L’impétrant s’avança en silence, l’échine courbée comme il sied au novice ivre de grandeur, devant les quatre desservants qui l’oindraient bientôt de l’auréole des Sorbons … Quatre hommes bien sûr tant la tribu est rétive à accueillir les femmes autrement que comme des vestales silencieuses et dévouées, tout empruntés de gravité, contraints d’accueillir ce novice qui s’aventurerait bientôt à vouloir les remplacer, cet ingénu qu’il faudrait tout à l’heure reconnaître pour pair.

L’officiant, plutôt jovial, avait de ses origines lointaines les couleurs soleil qui seyaient plutôt bien à l’exégèse qu’Yves déclinerait. Bienveillant parce que silencieux, il avait du moteur immobile la puissance de provoquer l’ire de ses commensaux. A la gauche, un atrabilaire à la peau aussi étonnamment lisse que son imberbe pensée... le cheveux  jauni plaqué en arrière comme les espérances qu’il avait désappris de nourrir; au centre le parangon d’Yves, l’œil bienveillant et la lippe goguenarde; à droite un facétieux lutin, le seul qui prit apparemment plaisir au rituel qu’il semblait vouloir dédramatiser.

Devant ce docte aréopage de Sorbons revêtus de leurs certitudes, harnachés de complaisance, Yves, assis, vautré dans l’impatience d’en finir, entama ses incantations à la déesse sorbonne non sans quelques incartades barbares vers ses délices vaudoues qui firent maugréer l’un, et s’affaisser les sourcils de l’atrabilaire chafouin.

Ce que narra Yves à ce moment-ci, je ne saurais trop vous le dire: la foule fidèle, ainsi que moi-même, plus soucieuse de l’affection que nous lui portions que des sentences qu’il proférait, attendait impatiemment la seconde où, Sorbon exultant son immanente ipséité ferait sauter les bouchons de champagne. Yves prononçait ses psaumes exégétiques comme on procède à des ablutions: par spasmes périodiques et monocordes, jusqu’à l’instant où, dans une prosopopée inoubliable prononcée avec ce chic négligé à faire pâlir d’envie, la vie subitement souffla ses braises dans la crypte funèbre des parangons gris. Les rythmes effrénés des cérémonies vaudoues scandaient la musique des mots, et l’homme, dans l’épaisse dureté de son corps, semblait ouvrir les mains et s’offrir à l’être. Les mots n’étaient plus seulement des images, ils étaient la  vie. Et l’autre était là, dans la présence.

C’est cet instant, que l’atrabilaire véreux, dans la sclérose de ses gestes cacochymes, choisit de briser comme on rompt le charme du rêve. Il fallait un sot, il le joua à merveille.

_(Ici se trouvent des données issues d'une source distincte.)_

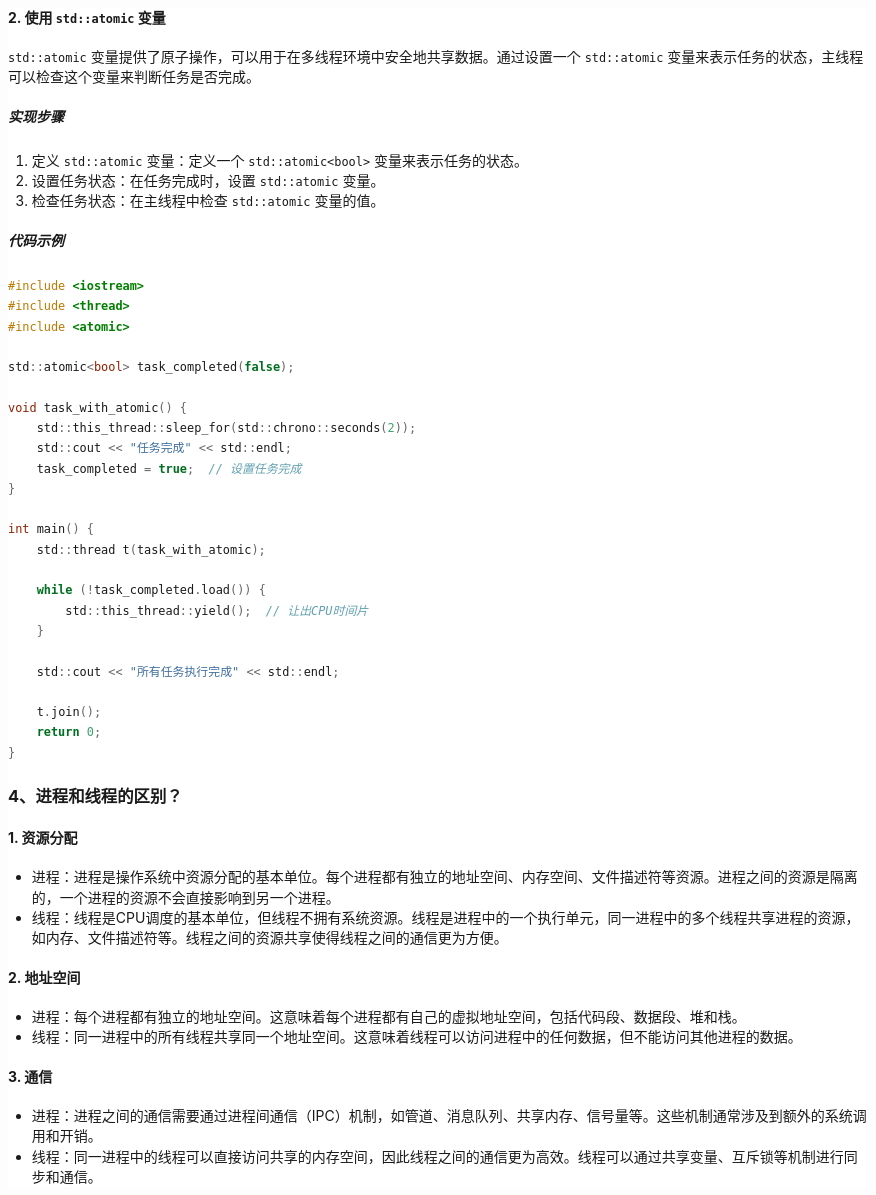 #### 2. 使用 `std::atomic` 变量

`std::atomic` 变量提供了原子操作，可以用于在多线程环境中安全地共享数据。通过设置一个 `std::atomic` 变量来表示任务的状态，主线程可以检查这个变量来判断任务是否完成。

##### 实现步骤

1. 定义 `std::atomic` 变量：定义一个 `std::atomic<bool>` 变量来表示任务的状态。
2. 设置任务状态：在任务完成时，设置 `std::atomic` 变量。
3. 检查任务状态：在主线程中检查 `std::atomic` 变量的值。

##### 代码示例

```c
#include <iostream>
#include <thread>
#include <atomic>

std::atomic<bool> task_completed(false);

void task_with_atomic() {
    std::this_thread::sleep_for(std::chrono::seconds(2));
    std::cout << "任务完成" << std::endl;
    task_completed = true;  // 设置任务完成
}

int main() {
    std::thread t(task_with_atomic);

    while (!task_completed.load()) {
        std::this_thread::yield();  // 让出CPU时间片
    }

    std::cout << "所有任务执行完成" << std::endl;

    t.join();
    return 0;
}
```

### 4、进程和线程的区别？

#### 1. 资源分配

- 进程：进程是操作系统中资源分配的基本单位。每个进程都有独立的地址空间、内存空间、文件描述符等资源。进程之间的资源是隔离的，一个进程的资源不会直接影响到另一个进程。
- 线程：线程是CPU调度的基本单位，但线程不拥有系统资源。线程是进程中的一个执行单元，同一进程中的多个线程共享进程的资源，如内存、文件描述符等。线程之间的资源共享使得线程之间的通信更为方便。

#### 2. 地址空间

- 进程：每个进程都有独立的地址空间。这意味着每个进程都有自己的虚拟地址空间，包括代码段、数据段、堆和栈。
- 线程：同一进程中的所有线程共享同一个地址空间。这意味着线程可以访问进程中的任何数据，但不能访问其他进程的数据。

#### 3. 通信

- 进程：进程之间的通信需要通过进程间通信（IPC）机制，如管道、消息队列、共享内存、信号量等。这些机制通常涉及到额外的系统调用和开销。
- 线程：同一进程中的线程可以直接访问共享的内存空间，因此线程之间的通信更为高效。线程可以通过共享变量、互斥锁等机制进行同步和通信。
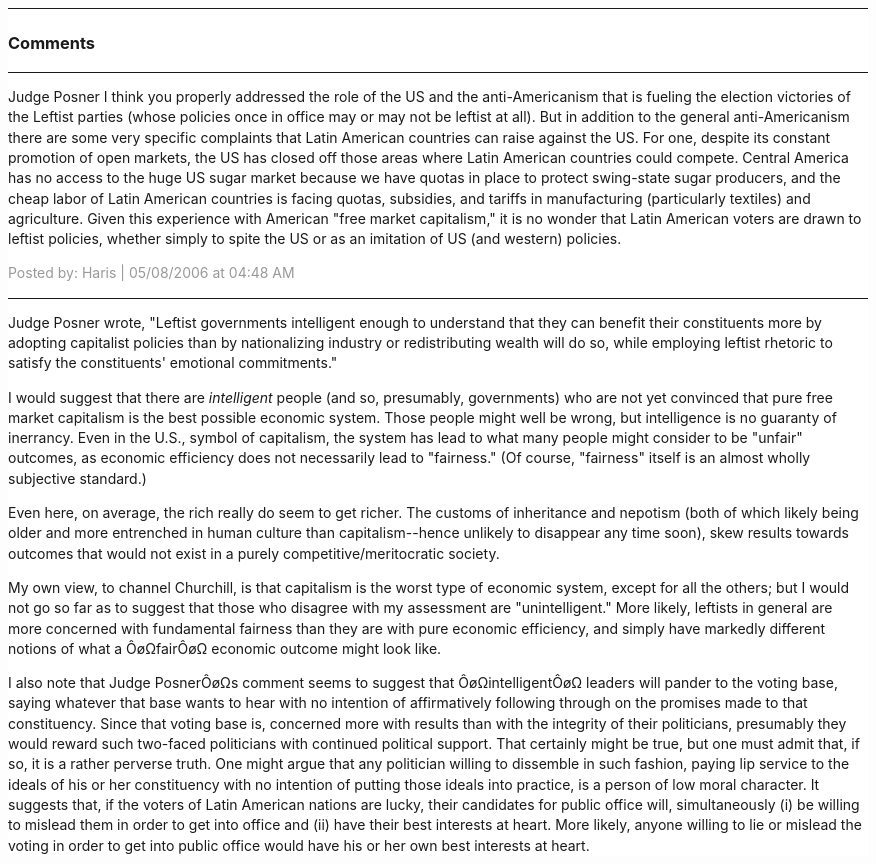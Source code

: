 

---

### Comments

---

Judge Posner
I think you properly addressed the role of the US and the anti-Americanism that is fueling the election victories of the Leftist parties (whose policies once in office may or may not be leftist at all). But in addition to the general anti-Americanism there are some very specific complaints that Latin American countries can raise against the US. For one, despite its constant promotion of open markets, the US has closed off those areas where Latin American countries could compete. Central America has no access to the huge US sugar market because we have quotas in place to protect swing-state sugar producers, and the cheap labor of Latin American countries is facing quotas, subsidies, and tariffs in manufacturing (particularly textiles) and agriculture. Given this experience with American "free market capitalism," it is no wonder that Latin American voters are drawn to leftist policies, whether simply to spite the US or as an imitation of US (and western) policies.

<span style="color:#999">Posted by: Haris | 05/08/2006 at 04:48 AM</span>

---

Judge Posner wrote, "Leftist governments intelligent enough to understand that they can benefit their constituents more by adopting capitalist policies than by nationalizing industry or redistributing wealth will do so, while employing leftist rhetoric to satisfy the constituents' emotional commitments."

I would suggest that there are *intelligent* people (and so, presumably, governments) who are not yet convinced that pure free market capitalism is the best possible economic system.  Those people might well be wrong, but intelligence is no guaranty of inerrancy.  Even in the U.S., symbol of capitalism, the system has lead to what many people might consider to be "unfair" outcomes, as economic efficiency does not necessarily lead to "fairness." (Of course, "fairness" itself is an almost wholly subjective standard.)   

Even here, on average, the rich really do seem to get richer.  The customs of inheritance and nepotism (both of which likely being older and more entrenched in human culture than capitalism--hence unlikely to disappear any time soon), skew results towards  outcomes that would not exist in a purely competitive/meritocratic society.    

My own view, to channel Churchill, is that capitalism is the worst type of economic system, except for all the others; but I would not go so far as to suggest that those who disagree with my assessment are "unintelligent."  More likely, leftists in general are more concerned with fundamental fairness than they are with pure economic efficiency, and simply have markedly different notions of what a ÔøΩfairÔøΩ economic outcome might look like.

I also note that Judge PosnerÔøΩs comment seems to suggest that ÔøΩintelligentÔøΩ leaders will pander to the voting base, saying whatever that base wants to hear with no intention of affirmatively following through on the promises made to that constituency.  Since that voting base is, concerned more with results than with the integrity of their politicians, presumably they would reward such two-faced politicians with continued political support.  That certainly might be true, but one must admit that, if so, it is a rather perverse truth.  One might argue that any politician willing to dissemble in such fashion, paying lip service to the ideals of his or her constituency with no intention of putting those ideals into practice, is a person of low moral character.  It suggests that, if the voters of Latin American nations are lucky, their candidates for public office will, simultaneously (i) be willing to mislead them in order to get into office and (ii) have their best interests at heart.  More likely, anyone willing to lie or mislead the voting in order to get into public office would have his or her own best interests at heart.
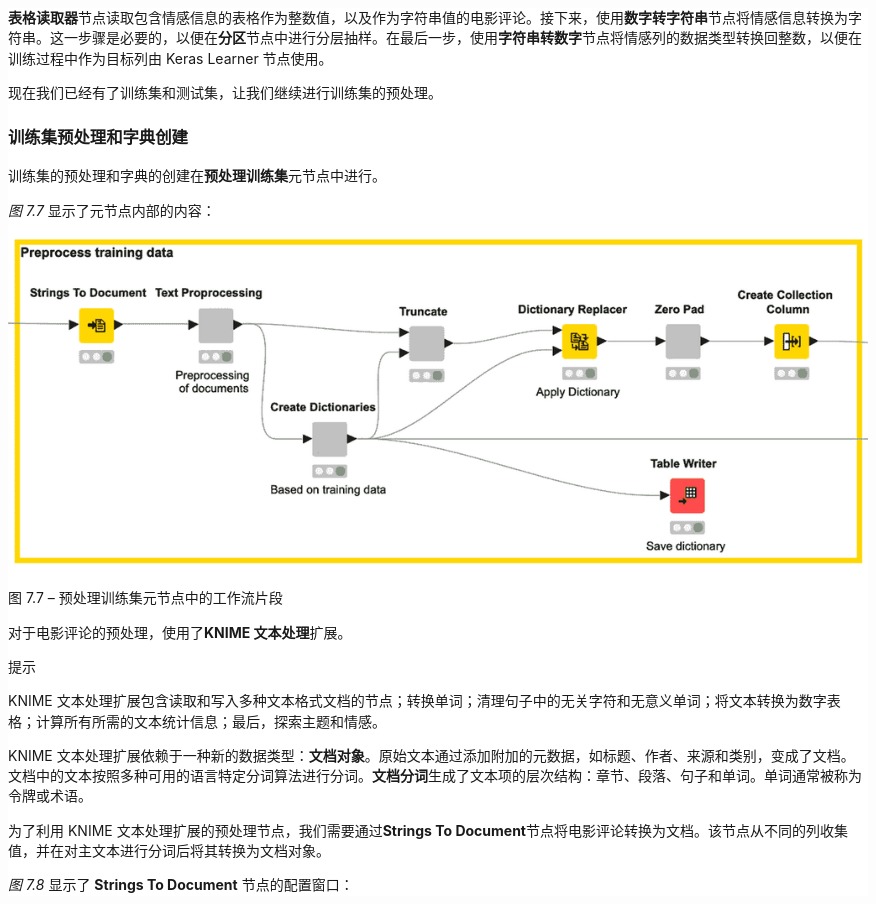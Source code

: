 **表格读取器**节点读取包含情感信息的表格作为整数值，以及作为字符串值的电影评论。接下来，使用**数字转字符串**节点将情感信息转换为字符串。这一步骤是必要的，以便在**分区**节点中进行分层抽样。在最后一步，使用**字符串转数字**节点将情感列的数据类型转换回整数，以便在训练过程中作为目标列由 Keras Learner 节点使用。

现在我们已经有了训练集和测试集，让我们继续进行训练集的预处理。

### 训练集预处理和字典创建

训练集的预处理和字典的创建在**预处理训练集**元节点中进行。

*图 7.7* 显示了元节点内部的内容：

![图 7.7 – 预处理训练集元节点中的工作流片段](img/B16391_07_007.jpg)

图 7.7 – 预处理训练集元节点中的工作流片段

对于电影评论的预处理，使用了**KNIME 文本处理**扩展。

提示

KNIME 文本处理扩展包含读取和写入多种文本格式文档的节点；转换单词；清理句子中的无关字符和无意义单词；将文本转换为数字表格；计算所有所需的文本统计信息；最后，探索主题和情感。

KNIME 文本处理扩展依赖于一种新的数据类型：**文档对象**。原始文本通过添加附加的元数据，如标题、作者、来源和类别，变成了文档。文档中的文本按照多种可用的语言特定分词算法进行分词。**文档分词**生成了文本项的层次结构：章节、段落、句子和单词。单词通常被称为令牌或术语。

为了利用 KNIME 文本处理扩展的预处理节点，我们需要通过**Strings To Document**节点将电影评论转换为文档。该节点从不同的列收集值，并在对主文本进行分词后将其转换为文档对象。

*图 7.8* 显示了 **Strings To Document** 节点的配置窗口：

J’ai découvert ce jour là ce que pouvait être une pensée hépatique: elle a de la colique ce flux incessant qui se nourrit de lui-même; et la rémanence méphitique des habitudes. Cramponné sur d’invraisemblables petites fiches reliées par des élastiques, l’atrabilaire bavotait à l’envi, pestant sur tous les parjures que ce renégat d’Yves avait pu proférées plutôt que de se soumettre servilement au rite ancestral.

C’était l’instant de l’épreuve: pointant chacune des scarifications, il semblait vouloir fouailler dans toutes les blessures. Le verbe haut, la bave méprisante, le souci de marquer sa place. Yves, imperturbable, souriait, désarmant, comme s’il avait su que ces vagues amères  étaient le prix à payer pour l’intronisation  tant espérée.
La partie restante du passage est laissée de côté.